## What you are asked to do
Print the material underneath in full, keeping every line exactly as it is.

------ Data supplied

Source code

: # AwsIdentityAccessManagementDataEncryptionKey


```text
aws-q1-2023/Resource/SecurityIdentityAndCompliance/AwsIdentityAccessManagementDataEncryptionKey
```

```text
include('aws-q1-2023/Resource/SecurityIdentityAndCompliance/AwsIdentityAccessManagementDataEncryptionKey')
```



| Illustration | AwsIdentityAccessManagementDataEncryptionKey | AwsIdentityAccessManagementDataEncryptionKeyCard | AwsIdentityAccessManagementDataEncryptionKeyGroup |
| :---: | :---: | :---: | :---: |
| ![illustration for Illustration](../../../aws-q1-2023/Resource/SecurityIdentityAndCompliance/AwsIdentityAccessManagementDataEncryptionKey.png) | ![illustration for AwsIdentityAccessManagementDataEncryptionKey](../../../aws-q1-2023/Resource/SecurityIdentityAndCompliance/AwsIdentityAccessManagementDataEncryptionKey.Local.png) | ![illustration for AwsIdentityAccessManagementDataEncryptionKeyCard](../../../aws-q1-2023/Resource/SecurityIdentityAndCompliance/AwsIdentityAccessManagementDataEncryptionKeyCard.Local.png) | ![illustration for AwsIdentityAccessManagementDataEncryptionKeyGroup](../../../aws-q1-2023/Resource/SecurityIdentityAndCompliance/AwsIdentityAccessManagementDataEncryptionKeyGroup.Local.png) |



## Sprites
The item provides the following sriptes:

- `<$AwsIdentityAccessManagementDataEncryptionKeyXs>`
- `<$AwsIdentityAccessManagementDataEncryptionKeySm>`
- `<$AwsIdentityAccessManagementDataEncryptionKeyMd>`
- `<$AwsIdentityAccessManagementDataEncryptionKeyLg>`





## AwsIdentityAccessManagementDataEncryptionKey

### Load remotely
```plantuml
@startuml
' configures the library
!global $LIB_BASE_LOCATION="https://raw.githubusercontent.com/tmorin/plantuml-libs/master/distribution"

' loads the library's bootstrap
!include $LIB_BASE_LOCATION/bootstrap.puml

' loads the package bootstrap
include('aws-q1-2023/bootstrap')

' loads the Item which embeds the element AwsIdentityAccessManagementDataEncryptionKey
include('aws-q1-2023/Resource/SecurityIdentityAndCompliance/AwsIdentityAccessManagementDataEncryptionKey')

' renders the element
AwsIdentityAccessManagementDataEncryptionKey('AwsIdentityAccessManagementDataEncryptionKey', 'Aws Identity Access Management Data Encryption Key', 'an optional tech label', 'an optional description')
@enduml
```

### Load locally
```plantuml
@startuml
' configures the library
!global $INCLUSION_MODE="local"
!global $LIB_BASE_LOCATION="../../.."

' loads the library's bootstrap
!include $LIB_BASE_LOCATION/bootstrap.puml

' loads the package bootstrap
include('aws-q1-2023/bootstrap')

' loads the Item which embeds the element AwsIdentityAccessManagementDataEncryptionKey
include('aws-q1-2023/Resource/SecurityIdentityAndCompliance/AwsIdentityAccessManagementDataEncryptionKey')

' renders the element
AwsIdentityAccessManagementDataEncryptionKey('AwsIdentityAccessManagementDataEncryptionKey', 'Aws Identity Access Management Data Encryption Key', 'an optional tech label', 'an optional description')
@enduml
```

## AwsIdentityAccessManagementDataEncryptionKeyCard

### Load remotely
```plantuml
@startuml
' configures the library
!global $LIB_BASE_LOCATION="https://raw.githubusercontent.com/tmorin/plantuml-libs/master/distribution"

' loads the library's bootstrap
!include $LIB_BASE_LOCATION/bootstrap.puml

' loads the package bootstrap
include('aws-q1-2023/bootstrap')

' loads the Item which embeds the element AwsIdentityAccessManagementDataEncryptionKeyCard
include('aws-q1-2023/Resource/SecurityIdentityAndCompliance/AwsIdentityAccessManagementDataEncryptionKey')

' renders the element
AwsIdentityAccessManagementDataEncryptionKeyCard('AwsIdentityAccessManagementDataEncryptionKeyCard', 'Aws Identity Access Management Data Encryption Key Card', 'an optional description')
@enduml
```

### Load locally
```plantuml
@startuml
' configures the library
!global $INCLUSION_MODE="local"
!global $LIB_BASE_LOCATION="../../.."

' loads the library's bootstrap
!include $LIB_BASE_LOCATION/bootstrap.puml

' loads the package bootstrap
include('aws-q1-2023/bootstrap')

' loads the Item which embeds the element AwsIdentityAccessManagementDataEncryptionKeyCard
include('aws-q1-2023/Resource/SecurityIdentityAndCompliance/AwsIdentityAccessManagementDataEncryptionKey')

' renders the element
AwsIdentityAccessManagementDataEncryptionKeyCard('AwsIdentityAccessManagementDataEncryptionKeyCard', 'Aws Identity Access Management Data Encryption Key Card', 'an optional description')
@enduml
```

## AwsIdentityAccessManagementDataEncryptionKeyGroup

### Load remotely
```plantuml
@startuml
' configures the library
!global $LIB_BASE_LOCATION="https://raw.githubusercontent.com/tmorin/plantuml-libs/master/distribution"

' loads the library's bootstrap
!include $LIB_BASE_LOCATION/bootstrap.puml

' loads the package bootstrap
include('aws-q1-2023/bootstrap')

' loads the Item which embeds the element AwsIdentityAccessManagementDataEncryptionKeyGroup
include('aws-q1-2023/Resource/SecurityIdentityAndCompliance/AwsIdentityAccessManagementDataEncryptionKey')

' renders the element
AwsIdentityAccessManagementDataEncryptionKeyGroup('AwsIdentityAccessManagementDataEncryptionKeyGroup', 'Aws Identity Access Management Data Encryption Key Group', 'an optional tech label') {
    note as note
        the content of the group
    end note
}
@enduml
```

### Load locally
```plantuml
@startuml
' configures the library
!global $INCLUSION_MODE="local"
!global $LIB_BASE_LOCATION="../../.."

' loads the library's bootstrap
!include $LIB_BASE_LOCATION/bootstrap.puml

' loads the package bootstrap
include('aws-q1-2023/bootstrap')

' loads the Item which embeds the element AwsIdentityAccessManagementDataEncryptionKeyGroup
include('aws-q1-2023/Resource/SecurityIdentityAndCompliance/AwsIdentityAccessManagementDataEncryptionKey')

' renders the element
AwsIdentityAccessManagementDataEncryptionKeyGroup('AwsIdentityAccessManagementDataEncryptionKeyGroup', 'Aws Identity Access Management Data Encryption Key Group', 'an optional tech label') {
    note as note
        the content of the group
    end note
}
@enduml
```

------------

## Result for this exercise
Source code

: # AwsIdentityAccessManagementDataEncryptionKey


```text
aws-q1-2023/Resource/SecurityIdentityAndCompliance/AwsIdentityAccessManagementDataEncryptionKey
```

```text
include('aws-q1-2023/Resource/SecurityIdentityAndCompliance/AwsIdentityAccessManagementDataEncryptionKey')
```



| Illustration | AwsIdentityAccessManagementDataEncryptionKey | AwsIdentityAccessManagementDataEncryptionKeyCard | AwsIdentityAccessManagementDataEncryptionKeyGroup |
| :---: | :---: | :---: | :---: |
| ![illustration for Illustration](../../../aws-q1-2023/Resource/SecurityIdentityAndCompliance/AwsIdentityAccessManagementDataEncryptionKey.png) | ![illustration for AwsIdentityAccessManagementDataEncryptionKey](../../../aws-q1-2023/Resource/SecurityIdentityAndCompliance/AwsIdentityAccessManagementDataEncryptionKey.Local.png) | ![illustration for AwsIdentityAccessManagementDataEncryptionKeyCard](../../../aws-q1-2023/Resource/SecurityIdentityAndCompliance/AwsIdentityAccessManagementDataEncryptionKeyCard.Local.png) | ![illustration for AwsIdentityAccessManagementDataEncryptionKeyGroup](../../../aws-q1-2023/Resource/SecurityIdentityAndCompliance/AwsIdentityAccessManagementDataEncryptionKeyGroup.Local.png) |



## Sprites
The item provides the following sriptes:

- `<$AwsIdentityAccessManagementDataEncryptionKeyXs>`
- `<$AwsIdentityAccessManagementDataEncryptionKeySm>`
- `<$AwsIdentityAccessManagementDataEncryptionKeyMd>`
- `<$AwsIdentityAccessManagementDataEncryptionKeyLg>`





## AwsIdentityAccessManagementDataEncryptionKey

### Load remotely
```plantuml
@startuml
' configures the library
!global $LIB_BASE_LOCATION="https://raw.githubusercontent.com/tmorin/plantuml-libs/master/distribution"

' loads the library's bootstrap
!include $LIB_BASE_LOCATION/bootstrap.puml

' loads the package bootstrap
include('aws-q1-2023/bootstrap')

' loads the Item which embeds the element AwsIdentityAccessManagementDataEncryptionKey
include('aws-q1-2023/Resource/SecurityIdentityAndCompliance/AwsIdentityAccessManagementDataEncryptionKey')

' renders the element
AwsIdentityAccessManagementDataEncryptionKey('AwsIdentityAccessManagementDataEncryptionKey', 'Aws Identity Access Management Data Encryption Key', 'an optional tech label', 'an optional description')
@enduml
```

### Load locally
```plantuml
@startuml
' configures the library
!global $INCLUSION_MODE="local"
!global $LIB_BASE_LOCATION="../../.."

' loads the library's bootstrap
!include $LIB_BASE_LOCATION/bootstrap.puml

' loads the package bootstrap
include('aws-q1-2023/bootstrap')

' loads the Item which embeds the element AwsIdentityAccessManagementDataEncryptionKey
include('aws-q1-2023/Resource/SecurityIdentityAndCompliance/AwsIdentityAccessManagementDataEncryptionKey')

' renders the element
AwsIdentityAccessManagementDataEncryptionKey('AwsIdentityAccessManagementDataEncryptionKey', 'Aws Identity Access Management Data Encryption Key', 'an optional tech label', 'an optional description')
@enduml
```

## AwsIdentityAccessManagementDataEncryptionKeyCard

### Load remotely
```plantuml
@startuml
' configures the library
!global $LIB_BASE_LOCATION="https://raw.githubusercontent.com/tmorin/plantuml-libs/master/distribution"

' loads the library's bootstrap
!include $LIB_BASE_LOCATION/bootstrap.puml

' loads the package bootstrap
include('aws-q1-2023/bootstrap')

' loads the Item which embeds the element AwsIdentityAccessManagementDataEncryptionKeyCard
include('aws-q1-2023/Resource/SecurityIdentityAndCompliance/AwsIdentityAccessManagementDataEncryptionKey')

' renders the element
AwsIdentityAccessManagementDataEncryptionKeyCard('AwsIdentityAccessManagementDataEncryptionKeyCard', 'Aws Identity Access Management Data Encryption Key Card', 'an optional description')
@enduml
```

### Load locally
```plantuml
@startuml
' configures the library
!global $INCLUSION_MODE="local"
!global $LIB_BASE_LOCATION="../../.."

' loads the library's bootstrap
!include $LIB_BASE_LOCATION/bootstrap.puml

' loads the package bootstrap
include('aws-q1-2023/bootstrap')

' loads the Item which embeds the element AwsIdentityAccessManagementDataEncryptionKeyCard
include('aws-q1-2023/Resource/SecurityIdentityAndCompliance/AwsIdentityAccessManagementDataEncryptionKey')

' renders the element
AwsIdentityAccessManagementDataEncryptionKeyCard('AwsIdentityAccessManagementDataEncryptionKeyCard', 'Aws Identity Access Management Data Encryption Key Card', 'an optional description')
@enduml
```

## AwsIdentityAccessManagementDataEncryptionKeyGroup

### Load remotely
```plantuml
@startuml
' configures the library
!global $LIB_BASE_LOCATION="https://raw.githubusercontent.com/tmorin/plantuml-libs/master/distribution"

' loads the library's bootstrap
!include $LIB_BASE_LOCATION/bootstrap.puml

' loads the package bootstrap
include('aws-q1-2023/bootstrap')

' loads the Item which embeds the element AwsIdentityAccessManagementDataEncryptionKeyGroup
include('aws-q1-2023/Resource/SecurityIdentityAndCompliance/AwsIdentityAccessManagementDataEncryptionKey')

' renders the element
AwsIdentityAccessManagementDataEncryptionKeyGroup('AwsIdentityAccessManagementDataEncryptionKeyGroup', 'Aws Identity Access Management Data Encryption Key Group', 'an optional tech label') {
    note as note
        the content of the group
    end note
}
@enduml
```

### Load locally
```plantuml
@startuml
' configures the library
!global $INCLUSION_MODE="local"
!global $LIB_BASE_LOCATION="../../.."

' loads the library's bootstrap
!include $LIB_BASE_LOCATION/bootstrap.puml

' loads the package bootstrap
include('aws-q1-2023/bootstrap')

' loads the Item which embeds the element AwsIdentityAccessManagementDataEncryptionKeyGroup
include('aws-q1-2023/Resource/SecurityIdentityAndCompliance/AwsIdentityAccessManagementDataEncryptionKey')

' renders the element
AwsIdentityAccessManagementDataEncryptionKeyGroup('AwsIdentityAccessManagementDataEncryptionKeyGroup', 'Aws Identity Access Management Data Encryption Key Group', 'an optional tech label') {
    note as note
        the content of the group
    end note
}
@enduml
```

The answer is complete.